A história de Marcelino é pouco conhecida, não aparece nos livros de história lecionados, não há um filme, um documentário, um livro e muito poucas entrevistas. Marcelino representava e representa tudo aquilo que muitas vezes, uma certa esquerda trauliteira, não quer reconhecer.

Como é que alguém natural da Guiné-Bissau podia ser o militar mais condecorado militar do exército português?

Como é que alguém natural da Guiné-Bissau podia considerar-se português e combater o PAIGC?Operacional, comando, o mais condecorado militar Português: atribuição de duas cruzes de guerra de 1ª classe, duas cruzes de guerra de 2ª classe e uma de 3ª classe e ordenação como Cavaleiro da Ordem Militar da Torre e Espada, a mais alta condecoração Portuguesa. O tenente coronel Marcelino da Mata faleceu esta quinta feira aos 80 anos no Hospital Amadora-Sintra vítima de Covid-19.

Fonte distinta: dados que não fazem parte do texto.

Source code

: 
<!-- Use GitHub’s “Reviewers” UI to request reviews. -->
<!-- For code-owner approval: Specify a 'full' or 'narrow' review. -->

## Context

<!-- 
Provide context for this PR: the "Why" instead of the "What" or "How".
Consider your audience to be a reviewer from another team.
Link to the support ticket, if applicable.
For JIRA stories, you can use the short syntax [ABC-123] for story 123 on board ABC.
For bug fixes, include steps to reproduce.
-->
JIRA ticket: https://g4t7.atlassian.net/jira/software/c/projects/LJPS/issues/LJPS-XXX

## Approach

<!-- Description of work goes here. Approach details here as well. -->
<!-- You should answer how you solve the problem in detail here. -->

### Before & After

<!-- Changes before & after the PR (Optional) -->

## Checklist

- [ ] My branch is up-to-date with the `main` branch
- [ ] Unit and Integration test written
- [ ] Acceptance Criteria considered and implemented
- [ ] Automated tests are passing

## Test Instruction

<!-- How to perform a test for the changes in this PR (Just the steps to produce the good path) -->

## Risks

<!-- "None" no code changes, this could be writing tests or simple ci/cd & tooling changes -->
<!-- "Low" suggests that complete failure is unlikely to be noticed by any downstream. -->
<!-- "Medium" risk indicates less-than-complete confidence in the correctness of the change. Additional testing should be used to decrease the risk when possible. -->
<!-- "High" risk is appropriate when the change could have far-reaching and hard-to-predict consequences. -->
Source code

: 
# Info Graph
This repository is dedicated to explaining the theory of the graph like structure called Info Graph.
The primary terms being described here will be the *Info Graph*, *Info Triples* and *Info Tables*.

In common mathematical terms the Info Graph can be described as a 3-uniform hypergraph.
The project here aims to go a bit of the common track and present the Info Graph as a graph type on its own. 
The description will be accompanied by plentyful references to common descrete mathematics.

À exceção do CDS-PP, que em comunicado pediu um funeral com honras de estado (honras essas que nem sempre recebeu em vida), verificou-se um enorme desprezo por parte dos partidos políticos, o que não deixa de ser invulgar e preocupante, tendo em conta o valor de Marcelino.

Marcelino acabou condenado a um certo ostracismo nos últimos anos de vida, porque Marcelino não interessava: era negro, era guineense, era comando, era um herói de guerra, era sobretudo, como sempre se considerou e foi considerado, português.